His critique about the Metropolis bubble could of course be repeated with respect to most conferences. As could his critique of attendees being dependent of government cheques. Being dependent on private sector funding doesn’t make one more objective.
However, all that being said, it is a valid critique that Metropolis does not include a wide range of perspectives in both the plenaries and workshops, something that the conference organizers, as well as individuals like me who organize workshops, should keep in mind.
As well as the general point that one should be mindful of one’s bubble, and make efforts to get outside it, whether as Todd did by coming to Metropolis or ensuring that one’s media includes a range of perspectives (the main lesson that I learnt working under former Minister Jason Kenney as recounted in Policy Arrogance or Innocent Bias: Resetting Citizenship and Multiculturalism):
I just spent a few days with Canadians who work with immigrants, refugees, international students and other migrants.
The almost 1,000 people at the 2017 Metropolis Conference in Montreal are on the front lines of an effort central to a country with arguably the world’s highest per capita in-migration.
Each year, Canada spends roughly $1.2 billion on the so-called “settlement sector.” Its mission is to assist more than 300,000 new immigrants and refugees a year while supporting 325,000 foreign students and more than 300,000 temporary foreign workers.
Migration is a mass phenomenon in Canada, unlike in most nations. Many settlement workers live in the cities that draw most migrants: Foreign-born people make up 23 per cent of Montreal’s population, 45 per cent of Metro Vancouver’s and half of Greater Toronto.
Workers in the settlement-sector form an influential Canadian subculture. One person at Metropolis affectionately referred to them as “activists with pensions.” Immigration Minister Ahmed Hussen spoke twice and told them they greatly influence public policy.I began wondering, however, how much these upstanding people represent the Canadian population. Do their values correspond at all to opinion poll results or with the issues Canadians follow through the media?

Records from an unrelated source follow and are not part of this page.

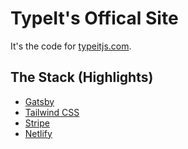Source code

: # TypeIt's Offical Site

It's the code for [typeitjs.com](https://typeitjs.com).

## The Stack (Highlights)

* [Gatsby](https://gatsbyjs.org)
* [Tailwind CSS](https://tailwindcss.com/)
* [Stripe](https://stripe.com)
* [Netlify](https://netlify.com)
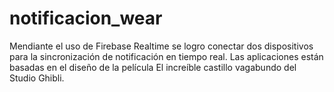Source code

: # notificacion_wear

Mendiante el uso de Firebase Realtime se logro conectar dos dispositivos para la sincronización de notificación en tiempo real. Las aplicaciones están basadas en el diseño de la película El increíble castillo vagabundo del Studio Ghibli.
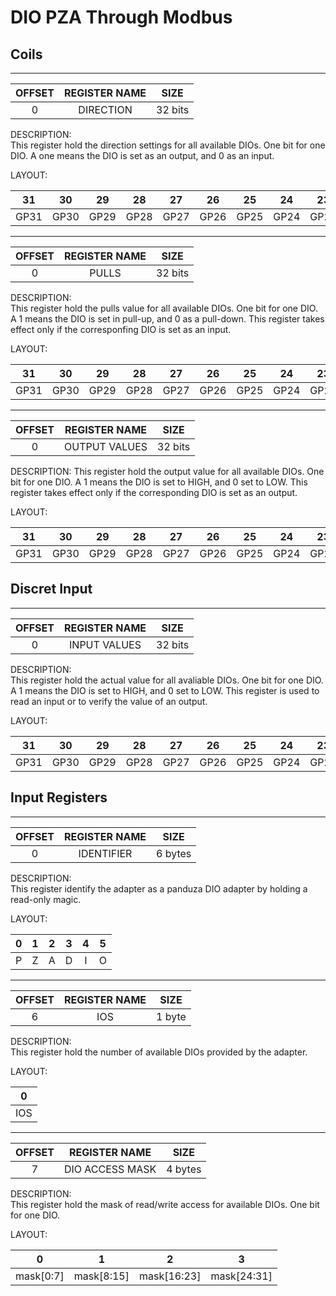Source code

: # DIO PZA Through Modbus

## Coils
---
| OFFSET | REGISTER NAME |  SIZE   |
| :----: | :-----------: | :-----: |
|   0    |   DIRECTION   | 32 bits |

DESCRIPTION:  
This register hold the direction settings for all available DIOs. One bit for one DIO. A one means the DIO is set as an output, and 0 as an input.

LAYOUT:

|  31   |  30   |  29   |  28   |  27   |  26   |  25   |  24   |  23   |  22   |  21   |  20   |  19   |  18   |  17   |  16   |  15   |  14   |  13   |  12   |  11   |  10   |   9   |   8   |   7   |   6   |   5   |   4   |   3   |   2   |   1   |   0   |
| :---: | :---: | :---: | :---: | :---: | :---: | :---: | :---: | :---: | :---: | :---: | :---: | :---: | :---: | :---: | :---: | :---: | :---: | :---: | :---: | :---: | :---: | :---: | :---: | :---: | :---: | :---: | :---: | :---: | :---: | :---: | :---: |
| GP31  | GP30  | GP29   | GP28  | GP27  | GP26  | GP25  | GP24  | GP23  | GP22  | GP21  | GP20  | GP19  | GP18  | GP17  | GP16  | GP15  | GP14  | GP13  | GP12  | GP11  | GP10  |  GP9  |  GP8  |  GP7  |  GP6  |  GP5  |  GP4  |  GP3  |  GP2  | GP1 | GP0 |

---
| OFFSET | REGISTER NAME |  SIZE   |
| :----: | :-----------: | :-----: |
|   0    |     PULLS     | 32 bits |

DESCRIPTION:  
This register hold the pulls value for all available DIOs. One bit for one DIO. A 1 means the DIO is set in pull-up, and 0 as a pull-down. This register takes effect only if the corresponfing DIO is set as an input.

LAYOUT:

|  31   |  30   |  29   |  28   |  27   |  26   |  25   |  24   |  23   |  22   |  21   |  20   |  19   |  18   |  17   |  16   |  15   |  14   |  13   |  12   |  11   |  10   |   9   |   8   |   7   |   6   |   5   |   4   |   3   |   2   |   1   |   0   |
| :---: | :---: | :---: | :---: | :---: | :---: | :---: | :---: | :---: | :---: | :---: | :---: | :---: | :---: | :---: | :---: | :---: | :---: | :---: | :---: | :---: | :---: | :---: | :---: | :---: | :---: | :---: | :---: | :---: | :---: | :---: | :---: |
| GP31  | GP30  | GP29   | GP28  | GP27  | GP26  | GP25  | GP24  | GP23  | GP22  | GP21  | GP20  | GP19  | GP18  | GP17  | GP16  | GP15  | GP14  | GP13  | GP12  | GP11  | GP10  |  GP9  |  GP8  |  GP7  |  GP6  |  GP5  |  GP4  |  GP3  |  GP2  | GP1 | GP0 |

---
| OFFSET | REGISTER NAME |  SIZE   |
| :----: | :-----------: | :-----: |
|   0    | OUTPUT VALUES | 32 bits |

DESCRIPTION:
This register hold the output value for all available DIOs. One bit for one DIO. A 1 means the DIO is set to HIGH, and 0 set to LOW. This register takes effect only if the corresponding DIO is set as an output.

LAYOUT:

|  31   |  30   |  29   |  28   |  27   |  26   |  25   |  24   |  23   |  22   |  21   |  20   |  19   |  18   |  17   |  16   |  15   |  14   |  13   |  12   |  11   |  10   |   9   |   8   |   7   |   6   |   5   |   4   |   3   |   2   |   1   |   0   |
| :---: | :---: | :---: | :---: | :---: | :---: | :---: | :---: | :---: | :---: | :---: | :---: | :---: | :---: | :---: | :---: | :---: | :---: | :---: | :---: | :---: | :---: | :---: | :---: | :---: | :---: | :---: | :---: | :---: | :---: | :---: | :---: |
| GP31  | GP30  | GP29   | GP28  | GP27  | GP26  | GP25  | GP24  | GP23  | GP22  | GP21  | GP20  | GP19  | GP18  | GP17  | GP16  | GP15  | GP14  | GP13  | GP12  | GP11  | GP10  |  GP9  |  GP8  |  GP7  |  GP6  |  GP5  |  GP4  |  GP3  |  GP2  | GP1 | GP0 |

## Discret Input
---
| OFFSET | REGISTER NAME |  SIZE   |
| :----: | :-----------: | :-----: |
|   0    | INPUT VALUES  | 32 bits |

DESCRIPTION:  
This register hold the actual value for all avaliable DIOs. One bit for one DIO. A 1 means the DIO is set to HIGH, and 0 set to LOW. This register is used to read an input or to verify the value of an output.

LAYOUT:

|  31   |  30   |  29   |  28   |  27   |  26   |  25   |  24   |  23   |  22   |  21   |  20   |  19   |  18   |  17   |  16   |  15   |  14   |  13   |  12   |  11   |  10   |   9   |   8   |   7   |   6   |   5   |   4   |   3   |   2   |   1   |   0   |
| :---: | :---: | :---: | :---: | :---: | :---: | :---: | :---: | :---: | :---: | :---: | :---: | :---: | :---: | :---: | :---: | :---: | :---: | :---: | :---: | :---: | :---: | :---: | :---: | :---: | :---: | :---: | :---: | :---: | :---: | :---: | :---: |
| GP31  | GP30  | GP29   | GP28  | GP27  | GP26  | GP25  | GP24  | GP23  | GP22  | GP21  | GP20  | GP19  | GP18  | GP17  | GP16  | GP15  | GP14  | GP13  | GP12  | GP11  | GP10  |  GP9  |  GP8  |  GP7  |  GP6  |  GP5  |  GP4  |  GP3  |  GP2  | GP1 | GP0 |

## Input Registers
---
| OFFSET | REGISTER NAME |  SIZE   |
| :----: | :-----------: | :-----: |
|   0    |  IDENTIFIER   | 6 bytes |

DESCRIPTION:  
This register identify the adapter as a panduza DIO adapter by holding a read-only magic.

LAYOUT:

|   0   |   1   |   2   |   3   |   4   |   5   |
| :---: | :---: | :---: | :---: | :---: | :---: |
|   P   |   Z   |   A   |   D   |   I   |   O   |

---
| OFFSET | REGISTER NAME |  SIZE  |
| :----: | :-----------: | :----: |
|   6    |      IOS      | 1 byte |

DESCRIPTION:  
This register hold the number of available DIOs provided by the adapter.

LAYOUT:

|   0   |
| :---: |
|  IOS  |

---
| OFFSET |  REGISTER NAME  |  SIZE   |
| :----: | :-------------: | :-----: |
|   7    | DIO ACCESS MASK | 4 bytes |

DESCRIPTION:  
This register hold the mask of read/write access for available DIOs. One bit for one DIO.

LAYOUT:

|     0     |     1      |      2      |      3      |
| :-------: | :--------: | :---------: | :---------: |
| mask[0:7] | mask[8:15] | mask[16:23] | mask[24:31] |

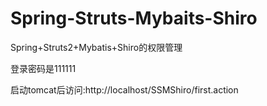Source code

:# Spring-Struts-Mybaits-Shiro
Spring+Struts2+Mybatis+Shiro的权限管理




登录密码是111111

启动tomcat后访问:http://localhost/SSMShiro/first.action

The vast majority at the taxpayer-funded Metropolis conferences live on government paycheques or grants. They are in the Immigration Department, the Heritage Department, public research universities and taxpayer-financed non-profit organizations.
Their theme is humanitarianism. Metropolis participants repeatedly said Canada should bring in more immigrants, refugees and foreign students, migrants are a “vulnerable population” and taxpayers should spend more on them.

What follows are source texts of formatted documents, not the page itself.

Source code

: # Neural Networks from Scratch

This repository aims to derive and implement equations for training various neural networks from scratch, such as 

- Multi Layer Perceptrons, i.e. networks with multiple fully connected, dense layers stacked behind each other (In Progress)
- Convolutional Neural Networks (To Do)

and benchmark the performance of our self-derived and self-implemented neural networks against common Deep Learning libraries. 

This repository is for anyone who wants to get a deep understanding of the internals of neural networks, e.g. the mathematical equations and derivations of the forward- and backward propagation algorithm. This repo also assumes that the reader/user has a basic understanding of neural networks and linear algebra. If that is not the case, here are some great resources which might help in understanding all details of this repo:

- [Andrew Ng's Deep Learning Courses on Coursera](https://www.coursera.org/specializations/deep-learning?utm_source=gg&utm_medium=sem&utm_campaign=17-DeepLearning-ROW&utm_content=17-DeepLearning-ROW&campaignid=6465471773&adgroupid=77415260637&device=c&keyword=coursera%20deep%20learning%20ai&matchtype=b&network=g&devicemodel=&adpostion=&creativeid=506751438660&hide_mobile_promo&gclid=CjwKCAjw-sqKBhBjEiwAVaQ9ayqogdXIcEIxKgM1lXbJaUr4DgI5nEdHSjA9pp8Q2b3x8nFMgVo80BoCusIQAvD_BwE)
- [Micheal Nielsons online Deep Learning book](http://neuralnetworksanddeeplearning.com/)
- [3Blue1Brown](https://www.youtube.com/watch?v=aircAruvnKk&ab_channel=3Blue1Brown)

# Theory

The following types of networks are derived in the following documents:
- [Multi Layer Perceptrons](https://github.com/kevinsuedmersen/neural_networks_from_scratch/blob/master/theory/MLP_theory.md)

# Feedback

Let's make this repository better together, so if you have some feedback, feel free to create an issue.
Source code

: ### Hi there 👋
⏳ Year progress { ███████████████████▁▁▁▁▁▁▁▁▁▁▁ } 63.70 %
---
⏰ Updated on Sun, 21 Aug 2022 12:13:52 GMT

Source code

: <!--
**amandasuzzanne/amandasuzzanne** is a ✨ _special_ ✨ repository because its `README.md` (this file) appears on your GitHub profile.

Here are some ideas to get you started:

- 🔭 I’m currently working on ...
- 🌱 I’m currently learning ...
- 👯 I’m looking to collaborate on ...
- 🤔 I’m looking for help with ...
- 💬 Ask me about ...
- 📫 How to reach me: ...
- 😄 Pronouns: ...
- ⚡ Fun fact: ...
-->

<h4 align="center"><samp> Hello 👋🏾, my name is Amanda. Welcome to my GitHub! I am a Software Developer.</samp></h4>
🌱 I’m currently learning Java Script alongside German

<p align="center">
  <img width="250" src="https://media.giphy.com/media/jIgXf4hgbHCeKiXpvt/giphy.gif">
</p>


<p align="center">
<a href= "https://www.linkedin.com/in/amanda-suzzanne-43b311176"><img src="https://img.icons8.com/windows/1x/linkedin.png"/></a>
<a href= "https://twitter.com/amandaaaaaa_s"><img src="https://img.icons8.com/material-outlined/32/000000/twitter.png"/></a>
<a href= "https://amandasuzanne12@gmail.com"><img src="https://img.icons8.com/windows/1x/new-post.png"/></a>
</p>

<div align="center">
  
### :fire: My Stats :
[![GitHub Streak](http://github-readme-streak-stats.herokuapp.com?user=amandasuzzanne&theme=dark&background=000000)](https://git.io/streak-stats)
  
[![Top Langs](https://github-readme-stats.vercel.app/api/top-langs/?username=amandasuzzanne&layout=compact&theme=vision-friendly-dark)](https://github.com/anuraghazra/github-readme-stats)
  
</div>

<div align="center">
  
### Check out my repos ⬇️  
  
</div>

Borrowing from Canadian scholars Keith Banting and Will Kymlicka, it’s fair to say almost all at the 19th national Metropolis event would be among the one-third of Canadians who unconditionally support multicultural, refugee and immigration policy. I did not hear disapproval.
They would definitely not be among the slightly smaller proportion of people that Banting and Kymlicka found at the opposite end; those opposed to Canadian-style immigration and multiculturalism.
It’s also not likely many attendees would be in the middle group of Canadians — the roughly 40 per cent (domestic and foreign-born) who generally support official multiculturalism, but with conditions.
Given what I witnessed, and the titles of hundreds of Metropolis presentations, critical discussion was muted. Orthodoxy seemed to reign.
It’s understandable. A lot of livelihoods, research grants and vested interests are at stake.
And, anyways, most attendees seemed keen on what they do. A few, indeed, seemed boastful.
There were basically only two things attendees would criticize.
One was the alleged shortage of funding for settlement organizations, refugee agencies and foreign students. As a keynote speaker said, “We always have to do more.”
The second thing subject to criticism was the “media” and, by extension, Canadians themselves. Each was occasionally referred to as “tolerant” but more often chastised for being xenophobic.